**WORK TASK**
Could you print exactly the lines of the listing below, starting at the line that has "that interphase chromosomes" and ending at the line that has "diseases. For example, it", and only those lines?

**RECORDS FOR THIS EXERCISE**

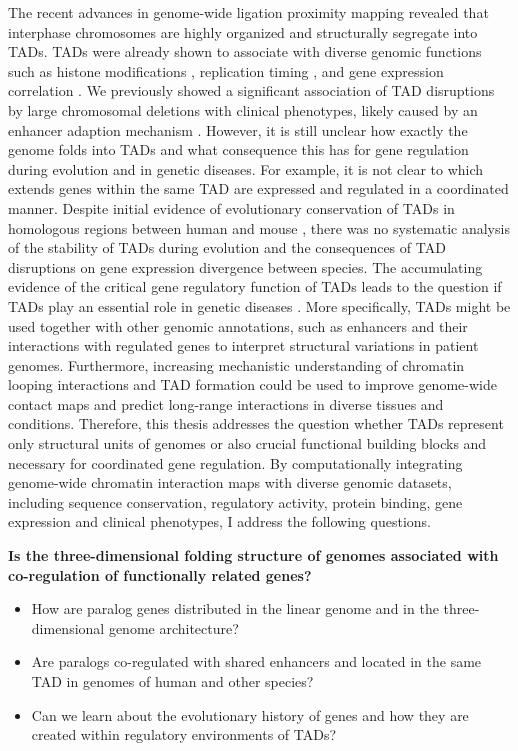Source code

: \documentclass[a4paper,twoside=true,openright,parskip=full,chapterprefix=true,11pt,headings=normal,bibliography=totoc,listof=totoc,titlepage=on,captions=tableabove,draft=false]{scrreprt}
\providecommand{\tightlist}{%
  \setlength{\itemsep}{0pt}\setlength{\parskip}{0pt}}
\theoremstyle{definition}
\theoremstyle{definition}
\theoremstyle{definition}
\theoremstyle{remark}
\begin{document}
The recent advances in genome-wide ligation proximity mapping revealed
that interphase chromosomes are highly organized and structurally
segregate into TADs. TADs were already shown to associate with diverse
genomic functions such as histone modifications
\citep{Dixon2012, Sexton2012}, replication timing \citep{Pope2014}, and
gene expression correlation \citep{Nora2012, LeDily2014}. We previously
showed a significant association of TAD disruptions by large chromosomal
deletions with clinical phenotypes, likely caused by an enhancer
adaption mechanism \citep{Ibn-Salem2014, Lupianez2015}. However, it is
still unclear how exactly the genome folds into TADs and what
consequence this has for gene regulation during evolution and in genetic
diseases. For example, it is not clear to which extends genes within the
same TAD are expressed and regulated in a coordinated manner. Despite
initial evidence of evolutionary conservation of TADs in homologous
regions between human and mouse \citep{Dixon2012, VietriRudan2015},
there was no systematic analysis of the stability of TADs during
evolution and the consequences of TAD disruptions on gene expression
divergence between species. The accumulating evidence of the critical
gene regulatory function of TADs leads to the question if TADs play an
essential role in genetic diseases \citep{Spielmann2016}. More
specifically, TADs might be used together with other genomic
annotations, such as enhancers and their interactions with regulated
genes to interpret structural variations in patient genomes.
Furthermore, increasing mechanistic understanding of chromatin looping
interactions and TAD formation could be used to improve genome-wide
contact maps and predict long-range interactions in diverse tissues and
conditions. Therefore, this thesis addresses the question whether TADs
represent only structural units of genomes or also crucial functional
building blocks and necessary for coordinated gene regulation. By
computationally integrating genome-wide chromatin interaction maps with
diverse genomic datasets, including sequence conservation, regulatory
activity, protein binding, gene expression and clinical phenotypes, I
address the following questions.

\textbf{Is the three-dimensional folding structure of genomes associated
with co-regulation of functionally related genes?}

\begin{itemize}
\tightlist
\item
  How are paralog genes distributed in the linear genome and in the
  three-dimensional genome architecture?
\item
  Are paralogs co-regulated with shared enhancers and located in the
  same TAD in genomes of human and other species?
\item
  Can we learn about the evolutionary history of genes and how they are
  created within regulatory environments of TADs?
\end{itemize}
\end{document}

**ANSWER TO THIS PROBLEM**
that interphase chromosomes are highly organized and structurally
segregate into TADs. TADs were already shown to associate with diverse
genomic functions such as histone modifications
\citep{Dixon2012, Sexton2012}, replication timing \citep{Pope2014}, and
gene expression correlation \citep{Nora2012, LeDily2014}. We previously
showed a significant association of TAD disruptions by large chromosomal
deletions with clinical phenotypes, likely caused by an enhancer
adaption mechanism \citep{Ibn-Salem2014, Lupianez2015}. However, it is
still unclear how exactly the genome folds into TADs and what
consequence this has for gene regulation during evolution and in genetic
diseases. For example, it is not clear to which extends genes within the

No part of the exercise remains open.